WHAT YOU HAVE TO DO:
Please copy each line of the records below that holds the word "stmt".

Records contained in a dataset:
# # #

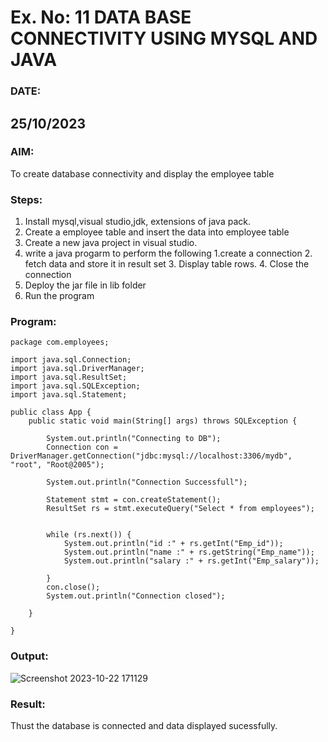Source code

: # Ex. No: 11 DATA BASE CONNECTIVITY USING  MYSQL AND JAVA
### DATE: 
## 25/10/2023
### AIM: 
To create database connectivity and display the employee table 

### Steps:
1. Install mysql,visual studio,jdk, extensions of java pack.
2. Create a employee table and insert the data into employee table  
3. Create a new java project in visual studio.
4. write a java progarm to perform the following 1.create a connection 2. fetch data and store it in result set 3. Display table rows. 4. Close the connection
5. Deploy the jar file in lib folder 
6. Run the program

### Program:
```
package com.employees;

import java.sql.Connection;
import java.sql.DriverManager;
import java.sql.ResultSet;
import java.sql.SQLException;
import java.sql.Statement;

public class App {
	public static void main(String[] args) throws SQLException {

		System.out.println("Connecting to DB");
		Connection con = DriverManager.getConnection("jdbc:mysql://localhost:3306/mydb", "root", "Root@2005");

		System.out.println("Connection Successfull");

		Statement stmt = con.createStatement();
		ResultSet rs = stmt.executeQuery("Select * from employees");
		

		while (rs.next()) {
			System.out.println("id :" + rs.getInt("Emp_id"));
			System.out.println("name :" + rs.getString("Emp_name"));
			System.out.println("salary :" + rs.getInt("Emp_salary"));

		}
		con.close();
		System.out.println("Connection closed");

	}

}
```


### Output:
![Screenshot 2023-10-22 171129](https://github.com/Lakshmipriya2005/DBMS/assets/115525361/8ff7f7ea-9d1d-436b-b183-5536d74a6a18)




### Result:
Thust the database is connected and data displayed sucessfully.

# # #

EXERCISE SOLUTION:
		Statement stmt = con.createStatement();
		ResultSet rs = stmt.executeQuery("Select * from employees");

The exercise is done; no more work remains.